Saint Paul prays for the Church in Ephesus that the Spirit of wisdom will open the eyes of their hearts to know God more and more deeply. Our human hearts need constantly to allow the Spirit to impress upon them an ever truer and deeper understanding of God. Knowledge of the heart strengthens faith, it expands love and helps us to perceive the hope to which God has called us. Asking and allowing the Spirit to increase His presence and power within us will lead us to see and rejoice in the truth that we are God’s treasure; we are His inheritance because of what Jesus has done for us. The Spirit helps us to grow in awareness of what God’s power has done, does and will do for us. We have an inkling already of what it has done through Jesus when the Father raised him from the dead. Not only that: He has now seated Jesus both as man and as God in the position of supreme authority over every power of evil of whatever kind. No evil being or power can come anywhere near the power of Christ.
And as if that were not enough, the Ascension means that Jesus has been made the Head of all things. Think of the vastness of the created universe which is probably next to nothing in comparison with heaven itself. Jesus is the King of it all. Yet, He has chosen to associate with Himself as Head of everything the Body which is His Church, His Bride. Through the Spirit, He fills the Church with His human and divine fulness, with all the blessings of heaven. We are that Church, we and all Christians living and dead who truly love Him. And He has chosen that, in and through this Church, He will fill all in all.

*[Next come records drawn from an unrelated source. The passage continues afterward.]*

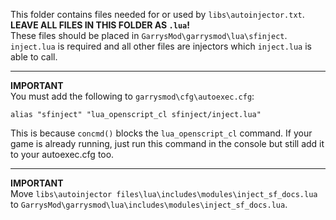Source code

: This folder contains files needed for or used by `libs\autoinjector.txt`.  
**LEAVE ALL FILES IN THIS FOLDER AS `.lua`!**  
These files should be placed in `GarrysMod\garrysmod\lua\sfinject`.  
`inject.lua` is required and all other files are injectors which `inject.lua` is able to call.

---
**IMPORTANT**  
You must add the following to `garrysmod\cfg\autoexec.cfg`:
```
alias "sfinject" "lua_openscript_cl sfinject/inject.lua"
```
This is because `concmd()` blocks the `lua_openscript_cl` command. If your game is already running, just run this command in the console but still add it to your autoexec.cfg too.

---
**IMPORTANT**  
Move `libs\autoinjector files\lua\includes\modules\inject_sf_docs.lua` to `GarrysMod\garrysmod\lua\includes\modules\inject_sf_docs.lua`.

The whole of creation is already subjected in hope to Christ in His Church, but we have to abide the Father’s design and timing before it will become fully manifest. The same is true of our own individual lives. On good days, we find it easier to be open to the grace of Christ. We can perhaps even want to spend some prayerful moments considering these higher truths and mysteries of God; and we can stir ourselves to look into the future and ponder the promise of eternity Christ has given us. On other days, when problems and events cloud our hearts and minds, the power of the Spirit and the glory of Christ seem distant and even beyond impossible.
Saint Paul was fully aware of that when he wrote the letter to the Ephesians, because we human beings are pretty much the same through the centuries and millennia. That’s why he spent so much time praying for his people, thanking God for them and asking the Spirit to deepen their awareness and presence of mind and heart to the power of God. It is in prayer that we open our hearts to God and give Him right of entry to show His power in the circumstances of our lives. Heaven is not some far away place. Beneath the noise around and within us, there is a depth of silent stillness where heaven intersects with our profoundest heart. If we can descend into our own hearts from the surface of our lives, the Ascended Lord waits to greet us in familiar tones as he did the woman at the well or Zacchaeus, or the millions of others across the centuries who have trusted in Him and turned to Him in their hour of need.
Because He is human and divine, earth and heaven meet in Jesus. He can be both the Head of all creation and the friend of the sinner, the confused, the exhausted, the lost. We are His Body. Like any head, Jesus senses when there’s something not going right in His Body and He wants to pay attention to it and deal with it. As the members of a body are joined to the head through all sorts of connections, so we are always joined to Christ no matter what is happening. He’s not too busy to attend to us, so we mustn’t be too busy to ask His help.
Going in His direction, then, let us lift up our hearts and hopes and stir our longings to be with Christ and all who have gone before us and are now with Him. Our problems or doubts or anxieties are not problems, doubts or anxieties for Christ. He can see us through them in ways which surpass our wildest dreams. Not even our sins are a problem, provided we give them to Him, since He has already died for them. Our destination is upwards. Our purpose is eternity. Our goal is God. With confidence and unyielding trust, our hearts can already ascend to heaven. Is there really anywhere else worth putting them?